***** Listed entries *****
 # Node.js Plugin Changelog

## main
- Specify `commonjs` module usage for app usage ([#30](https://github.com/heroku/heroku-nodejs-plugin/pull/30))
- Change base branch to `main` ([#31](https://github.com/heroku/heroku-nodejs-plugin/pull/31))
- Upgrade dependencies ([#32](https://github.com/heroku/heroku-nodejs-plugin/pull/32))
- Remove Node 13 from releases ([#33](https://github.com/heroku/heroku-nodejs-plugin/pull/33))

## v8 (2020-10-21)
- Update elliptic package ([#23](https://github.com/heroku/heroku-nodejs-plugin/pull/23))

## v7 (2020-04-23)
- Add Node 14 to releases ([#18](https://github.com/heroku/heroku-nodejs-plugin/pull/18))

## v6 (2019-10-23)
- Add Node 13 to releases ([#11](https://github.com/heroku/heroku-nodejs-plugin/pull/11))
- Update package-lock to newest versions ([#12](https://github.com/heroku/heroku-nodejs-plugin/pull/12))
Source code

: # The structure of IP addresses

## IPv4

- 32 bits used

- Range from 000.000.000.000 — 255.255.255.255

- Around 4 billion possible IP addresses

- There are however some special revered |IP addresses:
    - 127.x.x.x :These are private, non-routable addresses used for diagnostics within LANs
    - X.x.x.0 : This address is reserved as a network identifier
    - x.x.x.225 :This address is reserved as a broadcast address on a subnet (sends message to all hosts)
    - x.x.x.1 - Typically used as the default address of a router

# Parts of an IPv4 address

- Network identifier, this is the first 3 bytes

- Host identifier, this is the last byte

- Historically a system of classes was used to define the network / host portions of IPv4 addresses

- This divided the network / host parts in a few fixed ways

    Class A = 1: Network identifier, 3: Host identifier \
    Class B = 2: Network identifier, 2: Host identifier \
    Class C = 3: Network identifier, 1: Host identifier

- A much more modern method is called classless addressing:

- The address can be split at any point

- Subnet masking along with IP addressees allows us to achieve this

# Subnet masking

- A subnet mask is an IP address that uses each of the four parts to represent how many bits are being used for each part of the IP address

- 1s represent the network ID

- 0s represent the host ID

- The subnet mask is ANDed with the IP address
*****
Go through the entries above and copy every line containing "pull".

- Specify `commonjs` module usage for app usage ([#30](https://github.com/heroku/heroku-nodejs-plugin/pull/30))
- Change base branch to `main` ([#31](https://github.com/heroku/heroku-nodejs-plugin/pull/31))
- Upgrade dependencies ([#32](https://github.com/heroku/heroku-nodejs-plugin/pull/32))
- Remove Node 13 from releases ([#33](https://github.com/heroku/heroku-nodejs-plugin/pull/33))
- Update elliptic package ([#23](https://github.com/heroku/heroku-nodejs-plugin/pull/23))
- Add Node 14 to releases ([#18](https://github.com/heroku/heroku-nodejs-plugin/pull/18))
- Add Node 13 to releases ([#11](https://github.com/heroku/heroku-nodejs-plugin/pull/11))
- Update package-lock to newest versions ([#12](https://github.com/heroku/heroku-nodejs-plugin/pull/12))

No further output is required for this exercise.